Twelve-year-old Simon Stone let more string out so that his kite could climb higher in the sudden rush of wind that lifted it aloft like a winged thing in the copper-colored sky. Simon’s uncle, Elias Thatcher, had helped the youth build the kite a few days earlier in an effort to keep Simon occupied while Elias felled trees.
Lumberjacking was a hazardous business, and the lumbering activity in Hammond County was no exception. Already that season three men had died tragically. A far safer place for a young boy than where they were cutting wood was in the bunkhouse, sweeping floors. But that chore took Simon no more than an hour to complete, and he pined for something else to do besides watching logs pour out of the flume at the sawmill. After all, he had been at the camp at White Pine for nearly a year.

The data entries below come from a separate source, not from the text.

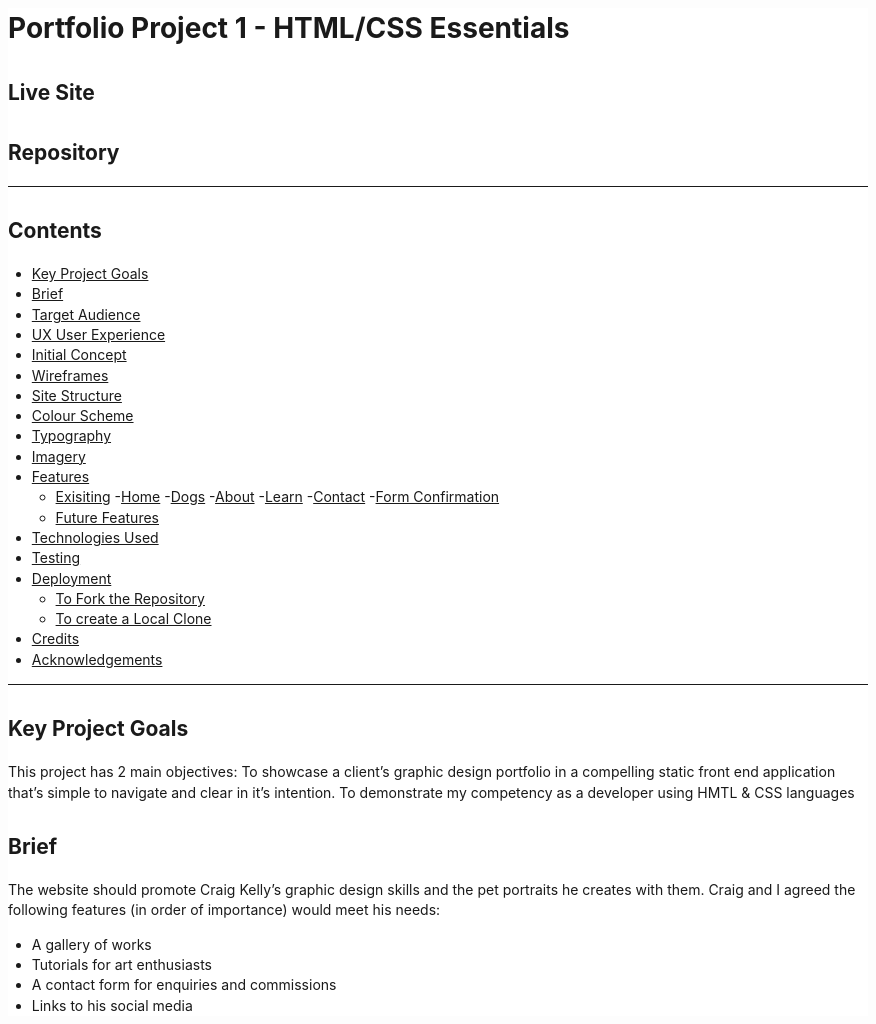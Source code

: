# Portfolio Project 1 - HTML/CSS Essentials

## Live Site 


## Repository 


***

## Contents
- [Key Project Goals](#key-project-goals)
- [Brief](#brief)
- [Target Audience](#target-audience)
- [UX User Experience](#ux-user-experience)
- [Initial Concept](#initial-concept)
- [Wireframes](#wireframes)
- [Site Structure](#site-structure)
- [Colour Scheme](#colour-scheme)
- [Typography](#typography)
- [Imagery](#imagery)
- [Features](#features)
    - [Exisiting](#existing)
        -[Home](#home)
        -[Dogs](#dogs)
        -[About](#about)
        -[Learn](#learn)
        -[Contact](#contact)
        -[Form Confirmation](#form-confirmation)
    - [Future Features](#future-features)
- [Technologies Used](#technologies-used)
- [Testing](#testing)
- [Deployment](#deployment)
    - [To Fork the Repository](#to-fork-the-repository)
    - [To create a Local Clone](#to-create-a-local-clone)
- [Credits](#credits)
- [Acknowledgements](#acknowledgements)


***

## Key Project Goals
This project has 2 main objectives: 
To showcase a client’s graphic design portfolio in a compelling static front end application that’s simple to navigate and clear in it’s intention. 
To demonstrate my competency as a developer using HMTL & CSS languages

## Brief
The website should promote Craig Kelly’s graphic design skills and the pet portraits he creates with them. Craig and I agreed the following features (in order of importance) would meet his needs: 
- A gallery of works 
- Tutorials for art enthusiasts 
- A contact form for enquiries and commissions 
- Links to his social media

Flying a kite in the woods was hard. Simon’s uncle had said that the trees on the slopes were closer together than hands in prayer and that the wind went into a fit just trying to find a way to go through them. Sometimes Simon found it difficult to believe everything that his joshing uncle told him. But Simon did believe his stories about an unusually large and mean wolverine that everyone called Old Scratch. The wily varmint usually roamed the slopes below Fox Meadow.
Another thing his uncle had told him that he believed was that by studying and doing the good things taught in the Book of Mormon, a person could get closer to God than by any other means, short of personal prayer or dying. Elias had given the boy a copy of the book, one that Elias had been presented as a young missionary while living in Nauvoo. The book had helped to ease Simon’s lingering sorrow over his parents’ deaths, and he had read it faithfully, pondered its contents, and prayed about its truthfulness.
One day when Simon had emerged from his secret place of prayer, he told his uncle that he experienced “a feeling that was as warm as the down comforter Mother used to wrap around me on cold winter nights.” He said that he knew the Book of Mormon was true and that he would one day be reunited with his parents in the world to come.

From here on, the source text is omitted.